═════ SUPPLIED DATA

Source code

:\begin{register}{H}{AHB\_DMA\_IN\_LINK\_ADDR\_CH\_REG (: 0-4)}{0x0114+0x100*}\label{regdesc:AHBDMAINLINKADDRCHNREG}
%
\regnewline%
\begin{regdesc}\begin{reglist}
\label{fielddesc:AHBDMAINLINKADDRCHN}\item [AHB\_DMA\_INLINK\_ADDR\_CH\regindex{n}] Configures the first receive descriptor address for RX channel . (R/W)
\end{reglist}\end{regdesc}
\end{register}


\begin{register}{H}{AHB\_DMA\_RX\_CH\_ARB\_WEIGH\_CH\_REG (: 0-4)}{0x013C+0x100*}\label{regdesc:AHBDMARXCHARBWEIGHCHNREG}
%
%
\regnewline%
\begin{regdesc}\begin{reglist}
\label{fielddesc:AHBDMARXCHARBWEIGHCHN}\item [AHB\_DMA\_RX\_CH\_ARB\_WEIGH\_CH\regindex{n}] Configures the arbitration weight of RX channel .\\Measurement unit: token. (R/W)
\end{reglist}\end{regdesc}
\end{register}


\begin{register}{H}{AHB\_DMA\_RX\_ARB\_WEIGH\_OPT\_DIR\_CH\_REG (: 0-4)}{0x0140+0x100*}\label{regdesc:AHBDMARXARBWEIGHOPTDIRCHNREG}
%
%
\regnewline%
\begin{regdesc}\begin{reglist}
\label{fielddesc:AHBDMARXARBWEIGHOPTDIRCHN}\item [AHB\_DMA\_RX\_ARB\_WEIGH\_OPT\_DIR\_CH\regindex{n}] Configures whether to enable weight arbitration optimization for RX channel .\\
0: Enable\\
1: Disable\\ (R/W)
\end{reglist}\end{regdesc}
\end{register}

══════════

## TASK GOAL
From the lines above, copy those that contain the word "Configures".

## RESULT
\label{fielddesc:AHBDMAINLINKADDRCHN}\item [AHB\_DMA\_INLINK\_ADDR\_CH\regindex{n}] Configures the first receive descriptor address for RX channel . (R/W)
\label{fielddesc:AHBDMARXCHARBWEIGHCHN}\item [AHB\_DMA\_RX\_CH\_ARB\_WEIGH\_CH\regindex{n}] Configures the arbitration weight of RX channel .\\Measurement unit: token. (R/W)
\label{fielddesc:AHBDMARXARBWEIGHOPTDIRCHN}\item [AHB\_DMA\_RX\_ARB\_WEIGH\_OPT\_DIR\_CH\regindex{n}] Configures whether to enable weight arbitration optimization for RX channel .\\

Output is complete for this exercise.